Wildefire: Life in the Police Force by The Lord Paddick

Posted on 31 October 2014.

Posted in: HT Blogs

‘Are you in the job?’ is the question a police officer will often ask someone who he believes to be a fellow officer. It was a standing joke when I was a constable that you could sense whether someone else in the pub was a criminal or a police officer but you could not be sure which. In those days, the mid-1970s, the days of Life on Mars, the pub featured heavily in the life of police officers.

The Sussex Arms, a traditional pub a short distance up Hornsey Road from Holloway Police Station was where we went after work every Late Turn (the 2pm to 10pm shift), even after a quick change-over. Having worked night duty for seven nights in a row (10pm-6am) we were back on duty at 2pm on the Monday afternoon for another eight hour Late Turn. Despite the tiredness, the ‘jet lag’ of being awake all night for a week and the pressures of the job, we needed to relax in the pub after work. A crate of light ale from the pub taken around to one of the officers who lived locally would allow the drinking to continue. Drinking and driving did not have the same social stigma that it has today and although we climbed onto our motorbikes or jumped into our cars having consumed far too much alcohol, we were not hypocrites. Back then, when we were ‘on duty’, most motorists we caught, who turned the crystals in the glass tube of the ‘breathalyser’ from yellow to green, were told to lock up their cars and get a taxi home rather than being arrested. Those were the bad old days! Much changed from when I was police constable 543N (my shoulder number) in the mid-1970s to when I retired from the Metropolitan Police over 30 years later but some of the challenges of policing remain the same.

There is much debate about neighbourhood policing and the need for the police to be part of the local community. There are a number of issues that militate against that ideal. The shift work is just one of them. When you are working anti-social hours, late nights, early starts, weekends, it is difficult to keep a normal social life. The group of mates that meets every Thursday evening, the team that plays every Saturday afternoon, the late night party the night before you have to be smart, sober and with it for the next 6am shift, all become difficult to remain part of. When your partner is a 9-5 ESSO man (every Saturday and Sunday off) and you work long and irregular hours, sometimes the only time you see each other is when one of you is asleep. Of course, there are others whose working hours coincide perfectly with yours. The colleagues on your shift and those at adjoining police stations who you encounter regularly as you operate across the geographic boundaries. The opportunities for relationships to develop with other police officers can be greater than those who are not, including those you may happen to be married to!

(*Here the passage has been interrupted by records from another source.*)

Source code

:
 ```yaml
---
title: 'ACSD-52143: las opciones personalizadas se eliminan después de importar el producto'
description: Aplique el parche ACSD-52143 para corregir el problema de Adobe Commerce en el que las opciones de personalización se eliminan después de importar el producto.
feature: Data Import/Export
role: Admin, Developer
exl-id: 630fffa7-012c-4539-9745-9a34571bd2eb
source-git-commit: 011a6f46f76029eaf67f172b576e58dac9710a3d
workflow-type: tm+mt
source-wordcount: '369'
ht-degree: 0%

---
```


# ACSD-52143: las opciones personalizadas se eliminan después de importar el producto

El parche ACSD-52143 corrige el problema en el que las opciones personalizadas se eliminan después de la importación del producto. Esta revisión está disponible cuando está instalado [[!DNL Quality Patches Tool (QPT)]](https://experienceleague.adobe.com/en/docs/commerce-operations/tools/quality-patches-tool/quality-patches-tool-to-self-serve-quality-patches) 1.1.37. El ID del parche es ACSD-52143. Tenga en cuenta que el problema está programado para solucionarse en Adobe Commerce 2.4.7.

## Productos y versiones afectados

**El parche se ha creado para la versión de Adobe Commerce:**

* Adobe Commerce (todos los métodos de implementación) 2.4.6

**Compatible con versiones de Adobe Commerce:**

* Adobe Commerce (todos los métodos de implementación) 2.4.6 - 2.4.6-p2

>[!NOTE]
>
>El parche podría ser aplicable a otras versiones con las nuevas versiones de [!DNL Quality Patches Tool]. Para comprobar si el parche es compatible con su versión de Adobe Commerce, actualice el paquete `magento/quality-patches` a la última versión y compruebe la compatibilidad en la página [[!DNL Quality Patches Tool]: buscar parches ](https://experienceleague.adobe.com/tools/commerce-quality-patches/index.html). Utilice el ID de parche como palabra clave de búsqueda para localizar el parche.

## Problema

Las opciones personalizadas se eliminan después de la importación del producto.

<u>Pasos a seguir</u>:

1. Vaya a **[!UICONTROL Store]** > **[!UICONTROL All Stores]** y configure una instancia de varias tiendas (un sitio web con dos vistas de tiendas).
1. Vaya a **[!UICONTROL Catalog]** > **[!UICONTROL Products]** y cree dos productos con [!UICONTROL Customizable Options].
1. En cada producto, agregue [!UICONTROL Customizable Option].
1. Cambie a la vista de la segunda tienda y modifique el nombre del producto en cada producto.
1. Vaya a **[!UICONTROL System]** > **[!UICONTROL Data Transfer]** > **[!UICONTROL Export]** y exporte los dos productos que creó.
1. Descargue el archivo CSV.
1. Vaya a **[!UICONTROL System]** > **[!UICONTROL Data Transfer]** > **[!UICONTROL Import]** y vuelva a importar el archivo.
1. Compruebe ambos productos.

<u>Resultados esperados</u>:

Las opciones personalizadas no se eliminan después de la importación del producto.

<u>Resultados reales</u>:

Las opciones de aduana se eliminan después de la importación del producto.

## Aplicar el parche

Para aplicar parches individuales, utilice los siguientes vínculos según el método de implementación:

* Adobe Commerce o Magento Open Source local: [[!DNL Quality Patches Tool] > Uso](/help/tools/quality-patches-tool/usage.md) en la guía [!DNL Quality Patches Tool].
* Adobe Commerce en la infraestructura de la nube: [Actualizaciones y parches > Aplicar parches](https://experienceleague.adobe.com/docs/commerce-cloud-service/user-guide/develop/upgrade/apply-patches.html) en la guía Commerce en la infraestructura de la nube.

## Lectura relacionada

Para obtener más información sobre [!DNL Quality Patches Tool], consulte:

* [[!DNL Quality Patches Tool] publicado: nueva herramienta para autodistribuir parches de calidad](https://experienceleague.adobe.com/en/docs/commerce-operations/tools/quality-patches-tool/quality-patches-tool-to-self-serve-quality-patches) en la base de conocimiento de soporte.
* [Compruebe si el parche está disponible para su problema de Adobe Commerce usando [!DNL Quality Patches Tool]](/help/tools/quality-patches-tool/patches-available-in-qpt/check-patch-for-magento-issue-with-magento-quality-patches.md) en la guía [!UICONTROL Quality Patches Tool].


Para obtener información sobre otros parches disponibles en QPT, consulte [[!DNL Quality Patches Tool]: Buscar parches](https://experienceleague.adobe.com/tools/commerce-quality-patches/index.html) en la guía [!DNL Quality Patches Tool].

Then there is also the social stigma. 30 years ago we might have said, albeit in jest, ‘trust me, I’m a police officer’ but now it would just be seen by many people as a bad joke. The failure, until recently, of the police to bring anyone to justice for the murder of the black teenager Stephen Lawrence, their apparent attempts to shift the blame for their own mistakes over the Hillsborough disaster and serious questions over the way the police handled investigations into phone hacking by journalists and child abuse by Jimmy Saville and others, have done serious damage to the reputation of the police. From strategic decisions made by the most senior of police officers to the actions of an off-duty constable who falsely claimed to have witnessed the altercation between the then government chief whip and a Diplomatic Protection Group police officer in Downing Street, no level of policing escapes untarnished. Akin to the most devout, religious and law-abiding Muslims who are stereotyped as terrorists, the overwhelming majority of brave, honest, hardworking police officers, who only want to serve the public to the best of their ability, they despair at the actions of their misguided colleagues. Bad enough when the police turn up at a fight in a pub, the combatants’ hatred of each other is superseded by their hatred of the police as they start attacking the officers. Bad enough when a motorist driving dangerously fast says ‘can’t you find anything better to do, like catching burglars?’ The fact is, it is not until your daughter is killed by a speeding motorist that you realise how important speed enforcement is, or when your innocent teenage son is glassed in the face in a pub fight, that you realise that the police really are on your side.